Opinion: A case study in defending impulsiveness as strategy

Washington — So far: President Trump has announced a crisis that isn’t actually a crisis, requiring a wall that is not really a wall, funded by Mexican pesos that are really American tax dollars, to keep out murderous migrants who are (as a whole) less violent than native-born Americans, leading to congressional negotiations that involve no actual negotiations, resulting in a government shutdown undertaken on the advice of radio personalities, defended in an Oval Office address that consisted of alarmism, prejudice, falsehood and other material caught in the P-trap of Stephen Miller’s mind.

One conservative claimed that Trump finally looked “presidential.” Actually, we are seeing the federal government — Trump supporters and opponents — trying to explain and respond to an impulsive, emotive, selfish, irresponsible and fundamentally irrational force at its center. It is like the immune system responding to a virus it has never seen before and cannot defend against. Trump walks in and out of meetings, repeating scraps of his stump speech, unpredictable to his staff, unconcerned about the pressure on his allies, contemptuous toward congressional opponents and with no apparent end game except their total surrender.

This is a case study in failed and erratic leadership. The shutdown happened because Trump — under pressure from partisan media — reneged on a commitment to sign the spending bill the Senate had passed and the House was ready to pass. Then, in an Oval Office meeting with the Democratic leaders, he said he would gladly own a shutdown, presumably because he figured it would look good on TV. Trump apparently did this without talking to congressional Republicans or his own staff. Then congressional Republicans and his own staff were forced to defend Trump’s impulse as a strategy. But this has proved difficult, because Republicans have no leverage. So now the whole GOP is left pretending there is an emergency at the border, and that a multiyear construction project is somehow the best way to deal with an emergency.

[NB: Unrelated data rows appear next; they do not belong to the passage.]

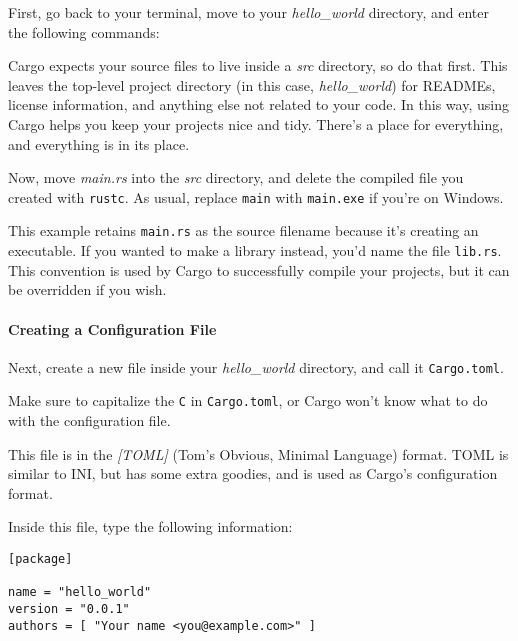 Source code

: \documentclass[a4paper,]{book}
\newenvironment{Shaded}{\begin{snugshade}}{\end{snugshade}}
\newcommand{\KeywordTok}[1]{\textcolor[rgb]{0.13,0.29,0.53}{\textbf{{#1}}}}
\newcommand{\CommentTok}[1]{\textcolor[rgb]{0.56,0.35,0.01}{\textit{{#1}}}}
\newcommand{\NormalTok}[1]{{#1}}
\let\oldparagraph\paragraph
\renewcommand{\paragraph}[1]{\oldparagraph{#1}\mbox{}}
\begin{document}
First, go back to your terminal, move to your \emph{hello\_world}
directory, and enter the following commands:

\begin{Shaded}
\end{Shaded}

Cargo expects your source files to live inside a \emph{src} directory,
so do that first. This leaves the top-level project directory (in this
case, \emph{hello\_world}) for READMEs, license information, and
anything else not related to your code. In this way, using Cargo helps
you keep your projects nice and tidy. There's a place for everything,
and everything is in its place.

Now, move \emph{main.rs} into the \emph{src} directory, and delete the
compiled file you created with \texttt{rustc}. As usual, replace
\texttt{main} with \texttt{main.exe} if you're on Windows.

This example retains \texttt{main.rs} as the source filename because
it's creating an executable. If you wanted to make a library instead,
you'd name the file \texttt{lib.rs}. This convention is used by Cargo to
successfully compile your projects, but it can be overridden if you
wish.

\paragraph{Creating a Configuration
File}\label{creating-a-configuration-file}

Next, create a new file inside your \emph{hello\_world} directory, and
call it \texttt{Cargo.toml}.

Make sure to capitalize the \texttt{C} in \texttt{Cargo.toml}, or Cargo
won't know what to do with the configuration file.

This file is in the \emph{{[}TOML{]}} (Tom's Obvious, Minimal Language)
format. TOML is similar to INI, but has some extra goodies, and is used
as Cargo's configuration format.

Inside this file, type the following information:

\begin{verbatim}
[package]

name = "hello_world"
version = "0.0.1"
authors = [ "Your name <you@example.com>" ]
\end{verbatim}
\end{document}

This is the Republican legislator’s lot in the Trump era — trying to provide ex post facto justifications for absurd presidential choices. The border “crisis” did not break because of some tragedy caused by a porous southern border. It did not result from some serious determination of national security priorities. The whole GOP strategy and all the arguments they are using are really backfill for an intemperate choice made by a president in response to media coverage. It is a dynamic we’ve seen again and again. Trump announced a summit with Kim Jong Un because, well, for the hell of it. Then the whole government had to backfill a policy and process to fit his wrongheaded announcement. Trump announced the withdrawal of American troops from Syria on the spur of the moment, perhaps to assert himself against the influence of his now-departed Defense Secretary James Mattis. Then the whole defense and national security establishment has to scramble to backfill the details of coherent policy (which they still haven’t really done).

On the issue of border security, it has fallen to Homeland Security Secretary Kirstjen Nielsen to provide justification for the irrational. And this has turned a serious public servant into a font of deception and bad faith. She warns darkly about a terrorist threat crossing our southern border, though both the size and details of that threat are too “sensitive” to release. “I am sure all Americans,” she explains, “would agree that one terrorist reaching our borders is one too many.”

So, we know that the number of terrorists intercepted at the southern border is equal to or greater than one. What we don’t know is how this terrorist threat compares to other dangers and vulnerabilities that require funding as well. I have talked to many counterterrorism experts about domestic radicalization, and foreign intelligence gathering, and drones and special operations, and financial investigation and disruption. I have never met an expert who mentioned the construction of a physical barrier with Mexico as an urgent priority in the fight against global terrorism. Some benefit in this area may be a highly attenuated byproduct of a wall. But if the goal is fighting terrorism, the first dollar would not go to a wall. Or probably the billionth dollar. The argument is deceptive to its core.

But security arguments would certainly be at the core of Trump’s justification for declaring a national emergency and building the wall with American troops — if he makes that choice. Then the ignorance, arrogance and stubbornness of one man would turn a budget crisis into a constitutional crisis — and turn Republican defenders into abettors of creeping authoritarianism. All to justify a fool’s impulse.

— Michael Gerson is a columnist for Washington Post Writers Group.